Mono-2-ethylhexyl phthalate (MEHP) causes action potential morphology changes with corresponding modification of the electrical restitution curve. A, MEHP exposure caused the restitution curve to change from a biphasic form to a monophasic form with no plateau phase. The slope of the plateau on the control (Ctrl) heart was 0.06 compared with 0.18 in the MEHP hearts. B, Despite the similarities in the action potential duration at faster cycle lengths, the ventricular effective refractory period (VERP) was markedly prolonged in the MEHP-treated group (P<0.05).

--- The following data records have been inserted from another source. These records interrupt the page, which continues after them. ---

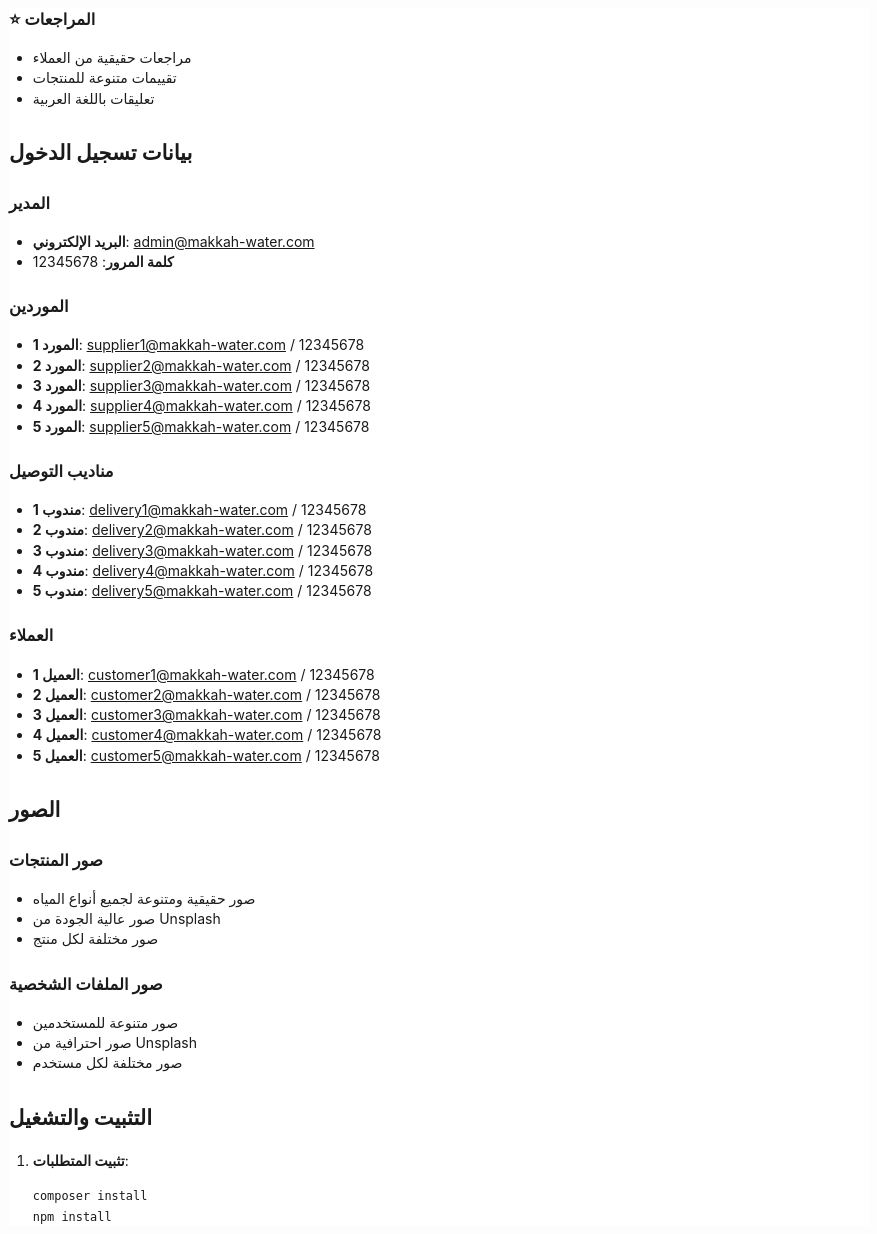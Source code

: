 ### ⭐ المراجعات
- مراجعات حقيقية من العملاء
- تقييمات متنوعة للمنتجات
- تعليقات باللغة العربية

## بيانات تسجيل الدخول

### المدير
- **البريد الإلكتروني**: admin@makkah-water.com
- **كلمة المرور**: 12345678

### الموردين
- **المورد 1**: supplier1@makkah-water.com / 12345678
- **المورد 2**: supplier2@makkah-water.com / 12345678
- **المورد 3**: supplier3@makkah-water.com / 12345678
- **المورد 4**: supplier4@makkah-water.com / 12345678
- **المورد 5**: supplier5@makkah-water.com / 12345678

### مناديب التوصيل
- **مندوب 1**: delivery1@makkah-water.com / 12345678
- **مندوب 2**: delivery2@makkah-water.com / 12345678
- **مندوب 3**: delivery3@makkah-water.com / 12345678
- **مندوب 4**: delivery4@makkah-water.com / 12345678
- **مندوب 5**: delivery5@makkah-water.com / 12345678

### العملاء
- **العميل 1**: customer1@makkah-water.com / 12345678
- **العميل 2**: customer2@makkah-water.com / 12345678
- **العميل 3**: customer3@makkah-water.com / 12345678
- **العميل 4**: customer4@makkah-water.com / 12345678
- **العميل 5**: customer5@makkah-water.com / 12345678

## الصور

### صور المنتجات
- صور حقيقية ومتنوعة لجميع أنواع المياه
- صور عالية الجودة من Unsplash
- صور مختلفة لكل منتج

### صور الملفات الشخصية
- صور متنوعة للمستخدمين
- صور احترافية من Unsplash
- صور مختلفة لكل مستخدم

## التثبيت والتشغيل

1. **تثبيت المتطلبات**:
   ```bash
   composer install
   npm install
   ```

C, With rapid pacing (pacing cycle length [PCL]=140 ms), the action potential duration (APD) appeared similar between the Ctrl and MEHP-treated groups: there were no difference between (D) APD30, (E) APD90, or (F) AP triangulation. G, At slower cycle lengths (PCL=240 ms), the action potential morphology was quite different: while (H) APD30 was similar, (I) lengthening was apparent in the late phase as shown by APD90 (P<0.05). J, The effect on APD90 with no change on APD30 caused an increase in the triangulation shape of the AP after MEHP treatment (P<0.05). N=7 for each group. AP Tri indicates action potential triangulation; and Vm, transmembrane voltage.
Figure 4.
Figure 4.
Action potential alternans and arrhythmia susceptibility from mono-2-ethylhexyl phthalate (MEHP) exposure. A, MEHP-treated hearts displayed increased susceptibility to alternating action potential morphology at the same pacing cycle length (PCL) compared with baseline as predicted by the change in electrical restitution (See Figure 3A), PCL=110 ms this example. B, The longest PCL which resulted in alternating action potentials (alternans threshold) was longer in the MEHP-treated hearts (P=0.06). C, Hearts after MEHP exposure became more susceptible to spontaneous arrhythmia as shown by a higher incidence of both premature ventricular contractions (PVC) and ventricular tachycardia or ventricular fibrillation (VT/VF) following electrophysiological study (P<0.0001, χ2 test). N=8 for each group. AUF indicates arbitrary units of fluorescence; and Ctrl, control.
Figure 5.
Figure 5.
Activation maps and measured conduction velocity (CV) after mono-2-ethylhexyl phthalate (MEHP) exposure. A, Each pixel on the heart was assigned an activation time based on the maximum upstroke velocity in the fluorescent signal to create an isochrone map. Wavefronts are visible emanating from the center of the left ventricular epicardium where the cathodal pacing electrode was placed. B, After 30-min control (Ctrl)-media perfusion, the activation maps did not show significant differences. C, In Ctrl hearts, analysis of the pacing site (R1) and a distal site (R2) did not show significant differences in conduction time when compared between baseline and 30-min perfusion. D, Pre-MEHP baseline showed similar CV as the Ctrl baseline. E, After 30-min of MEHP exposure, the activation maps changed in morphology. F, Analysis of the pacing site (R1) and distal site (R2) indicated a decreased upstroke velocity after 30-min of MEHP exposure. G, CV was significantly slower in MEHP-treated hearts compared with Ctrls after 30 min at both pacing cycle length (PCL)=240 ms (P<0.05) and (H) PCL=140 ms (P<0.05), with N=5 per group. I, Sodium current (INa) was measured with HEK293 (human embryonic kidney 293) cells which stably express Nav1.5. Fast sodium current (INa) was measured in the absence of anemone toxin, and half-maximal inhibition concentration (IC50) was determined at 874 µmol/L. Late sodium current (INaL) was activated with anemone toxin, and corresponding IC50 was determined at 231 µmol/L (N=5 for each group).